# The keeper of my pack!



## JackandMattie (Feb 4, 2013)

My Jack is the self appointed keeper of my pack. I mean, I asked him to do so, but never trained him to do it!

Nonetheless, the weather was crazy nice today, so I took a chance. Kept a watchful eye on my kitten, who has never been allowed out of doors... But, I am only human, and lost track after a couple hours. Well, the kitten apparently jumped the fence, but was only barely outside it when Jack barked an alert and came back inside the kitchen to make sure I knew something needed my attention, stat! Good dog!!!

And then, a couple hours later, I let both dogs ride along to the local store. The girls who work there adore Jack, but had never met my Weimaraner. So both dogs got lots of cookies and we loaded up and headed home. And about a block from the house, I did what I always do with Jack, I opened the truck door and let him race me home. But this time, I also let the Weim out to race, as well. I've owned her forever, and have no doubt she will follow me home. But I worried a little! 

Jack (my GSD always beats me home!) was business as usual, I pulled in, and Jack was wagging and waiting, lol! But no Lillian. I gave Jack the hand signal for "Find it!" Said "Lillian!" My heart raced when he looked at me twice, then ran straight away! across the street... But calmed so easily when he led her running into the garage.... In under a minute!! Good boy, Jack! Best. Dog. Ever. 


Sent from Petguide.com Free App


----------



## JackandMattie (Feb 4, 2013)

I can t wait to see what he does with the chicks arriving this week! He is sooo sweet, and sooo protective. He knows what's Mine, and intuitively accepts that as his own duty. Best. Dog. Ever!

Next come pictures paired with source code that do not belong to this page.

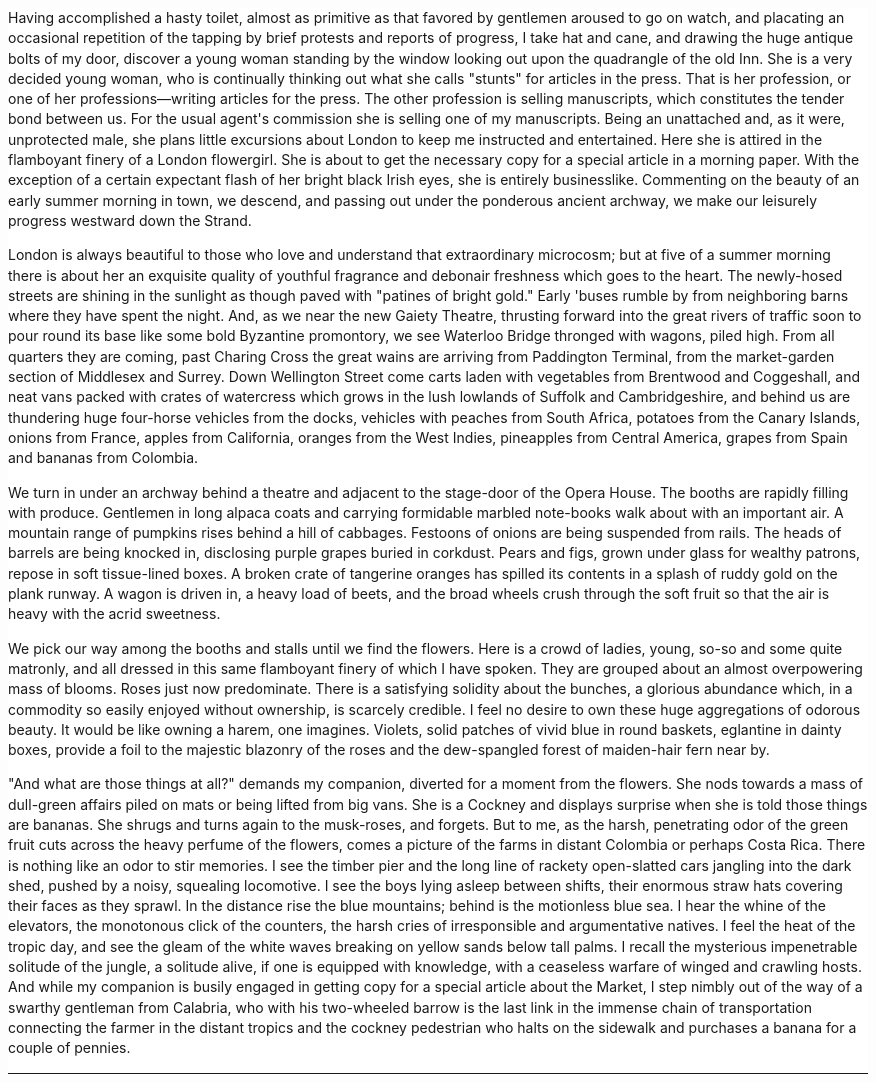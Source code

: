 Having accomplished a hasty toilet, almost as primitive as that favored by gentlemen aroused to go on watch, and placating an occasional repetition of the tapping by brief protests and reports of progress, I take hat and cane, and drawing the huge antique bolts of my door, discover a young woman standing by the window looking out upon the quadrangle of the old Inn. She is a very decided young woman, who is continually thinking out what she calls "stunts" for articles in the press. That is her profession, or one of her professions—writing articles for the press. The other profession is selling manuscripts, which constitutes the tender bond between us. For the usual agent's commission she is selling one of my manuscripts. Being an unattached and, as it were, unprotected male, she plans little excursions about London to keep me instructed and entertained. Here she is attired in the flamboyant finery of a London flowergirl. She is about to get the necessary copy for a special article in a morning paper. With the exception of a certain expectant flash of her bright black Irish eyes, she is entirely businesslike. Commenting on the beauty of an early summer morning in town, we descend, and passing out under the ponderous ancient archway, we make our leisurely progress westward down the Strand.

London is always beautiful to those who love and understand that extraordinary microcosm; but at five of a summer morning there is about her an exquisite quality of youthful fragrance and debonair freshness which goes to the heart. The newly-hosed streets are shining in the sunlight as though paved with "patines of bright gold." Early 'buses rumble by from neighboring barns where they have spent the night. And, as we near the new Gaiety Theatre, thrusting forward into the great rivers of traffic soon to pour round its base like some bold Byzantine promontory, we see Waterloo Bridge thronged with wagons, piled high. From all quarters they are coming, past Charing Cross the great wains are arriving from Paddington Terminal, from the market-garden section of Middlesex and Surrey. Down Wellington Street come carts laden with vegetables from Brentwood and Coggeshall, and neat vans packed with crates of watercress which grows in the lush lowlands of Suffolk and Cambridgeshire, and behind us are thundering huge four-horse vehicles from the docks, vehicles with peaches from South Africa, potatoes from the Canary Islands, onions from France, apples from California, oranges from the West Indies, pineapples from Central America, grapes from Spain and bananas from Colombia.

We turn in under an archway behind a theatre and adjacent to the stage-door of the Opera House. The booths are rapidly filling with produce. Gentlemen in long alpaca coats and carrying formidable marbled note-books walk about with an important air. A mountain range of pumpkins rises behind a hill of cabbages. Festoons of onions are being suspended from rails. The heads of barrels are being knocked in, disclosing purple grapes buried in corkdust. Pears and figs, grown under glass for wealthy patrons, repose in soft tissue-lined boxes. A broken crate of tangerine oranges has spilled its contents in a splash of ruddy gold on the plank runway. A wagon is driven in, a heavy load of beets, and the broad wheels crush through the soft fruit so that the air is heavy with the acrid sweetness.

We pick our way among the booths and stalls until we find the flowers. Here is a crowd of ladies, young, so-so and some quite matronly, and all dressed in this same flamboyant finery of which I have spoken. They are grouped about an almost overpowering mass of blooms. Roses just now predominate. There is a satisfying solidity about the bunches, a glorious abundance which, in a commodity so easily enjoyed without ownership, is scarcely credible. I feel no desire to own these huge aggregations of odorous beauty. It would be like owning a harem, one imagines. Violets, solid patches of vivid blue in round baskets, eglantine in dainty boxes, provide a foil to the majestic blazonry of the roses and the dew-spangled forest of maiden-hair fern near by.

"And what are those things at all?" demands my companion, diverted for a moment from the flowers. She nods towards a mass of dull-green affairs piled on mats or being lifted from big vans. She is a Cockney and displays surprise when she is told those things are bananas. She shrugs and turns again to the musk-roses, and forgets. But to me, as the harsh, penetrating odor of the green fruit cuts across the heavy perfume of the flowers, comes a picture of the farms in distant Colombia or perhaps Costa Rica. There is nothing like an odor to stir memories. I see the timber pier and the long line of rackety open-slatted cars jangling into the dark shed, pushed by a noisy, squealing locomotive. I see the boys lying asleep between shifts, their enormous straw hats covering their faces as they sprawl. In the distance rise the blue mountains; behind is the motionless blue sea. I hear the whine of the elevators, the monotonous click of the counters, the harsh cries of irresponsible and argumentative natives. I feel the heat of the tropic day, and see the gleam of the white waves breaking on yellow sands below tall palms. I recall the mysterious impenetrable solitude of the jungle, a solitude alive, if one is equipped with knowledge, with a ceaseless warfare of winged and crawling hosts. And while my companion is busily engaged in getting copy for a special article about the Market, I step nimbly out of the way of a swarthy gentleman from Calabria, who with his two-wheeled barrow is the last link in the immense chain of transportation connecting the farmer in the distant tropics and the cockney pedestrian who halts on the sidewalk and purchases a banana for a couple of pennies.

---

Sent from Petguide.com Free App


----------



## Mary Beth (Apr 17, 2010)

Congrats Jack - you are a great gsd. Your human is very fortunate. I can't wait either to read what you do with the chicks!


----------



## Sri (Apr 25, 2013)

Mary Beth said:


> Congrats Jack - you are a great gsd. Your human is very fortunate. I can't wait either to read what you do with the chicks!




Me too! With tons of pics, I hope.


----------